Fede ed Economia vanno di pari passo nel Nuovo Testamento

Intervista a Padre Alberto Maggi
di Paolo Bartolini - Megachip


Padre Maggi, nei suoi libri e nei suoi discorsi ricorre un’immagine di Gesù Cristo radicalmente alternativa alle logiche del potere religioso di ogni epoca. Qual è, invece, la relazione che Gesù instaura con la dimensione del potere politico e militare?

Invitando i suoi discepoli a non imitare i modelli di potere esistenti nella società, Gesù dice loro: “Voi sapete che coloro che sono ritenuti capi delle nazioni le dominano, e i loro grandi spadroneggiano…”L’opinione di Gesù nei confronti dei potenti e del potere è negativa. Il potere è un demòne: gli uomini sono convinti di possederlo mentre in realtà ne sono posseduti. (Mc 10,42).

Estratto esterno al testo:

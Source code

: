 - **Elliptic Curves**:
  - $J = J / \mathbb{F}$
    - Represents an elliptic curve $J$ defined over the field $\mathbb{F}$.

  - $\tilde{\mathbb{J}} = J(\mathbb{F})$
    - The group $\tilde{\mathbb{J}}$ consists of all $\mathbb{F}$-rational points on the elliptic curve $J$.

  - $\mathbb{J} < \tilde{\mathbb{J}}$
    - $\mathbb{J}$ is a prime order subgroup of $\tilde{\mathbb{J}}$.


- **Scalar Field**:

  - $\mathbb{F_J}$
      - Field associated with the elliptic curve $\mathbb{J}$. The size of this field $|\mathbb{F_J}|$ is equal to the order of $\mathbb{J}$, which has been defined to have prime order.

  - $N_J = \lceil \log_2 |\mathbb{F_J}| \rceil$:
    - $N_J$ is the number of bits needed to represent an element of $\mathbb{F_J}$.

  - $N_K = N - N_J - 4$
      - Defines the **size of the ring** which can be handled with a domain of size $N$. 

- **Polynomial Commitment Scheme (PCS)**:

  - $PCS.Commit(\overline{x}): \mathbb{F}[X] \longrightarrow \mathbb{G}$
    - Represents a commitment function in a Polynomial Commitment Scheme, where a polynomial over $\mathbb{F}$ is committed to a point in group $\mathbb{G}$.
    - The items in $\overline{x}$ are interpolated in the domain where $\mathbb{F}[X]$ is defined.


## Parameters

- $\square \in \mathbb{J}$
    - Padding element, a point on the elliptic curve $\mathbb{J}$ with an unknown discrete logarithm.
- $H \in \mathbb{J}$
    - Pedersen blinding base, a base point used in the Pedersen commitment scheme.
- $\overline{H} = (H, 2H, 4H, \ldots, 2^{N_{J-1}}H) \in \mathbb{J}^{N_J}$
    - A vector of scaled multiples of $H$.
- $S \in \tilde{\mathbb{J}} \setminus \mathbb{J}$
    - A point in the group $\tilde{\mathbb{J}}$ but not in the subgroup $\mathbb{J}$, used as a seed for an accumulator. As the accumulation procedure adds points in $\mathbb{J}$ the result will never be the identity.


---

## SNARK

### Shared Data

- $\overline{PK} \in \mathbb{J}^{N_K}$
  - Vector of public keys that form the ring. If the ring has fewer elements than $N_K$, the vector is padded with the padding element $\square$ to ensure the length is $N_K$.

Può sorprendere nei vangeli il silenzio di Gesù verso la dominazione romana: neanche una parola contro gli occupanti. Perché questo silenzio? Perché ogni uomo desideroso di libertà poteva vedere l’ingiustizia dell’occupazione, e non c’era bisogno dell’intervento di Gesù. C’era invece un potere più subdolo, e per questo più pericoloso, ed è su questo che Gesù concentra la sua attenzione e i suoi sforzi: il potere religioso. Quando un uomo esercita il potere, da questi ci si può difendere, fuggire, ma quando a esercitare il potere è Dio stesso, l’uomo ne esce sconfitto e non c’è alcun luogo dove possa nascondersi.
Gesù presenta Dio come amore che si pone al servizio degli uomini, per questo è incompatibile con ogni forma di potere. Quanti pretendono rappresentare questo Dio devono servire e non comandare, donare e non chiedere, proporre e mai obbligare.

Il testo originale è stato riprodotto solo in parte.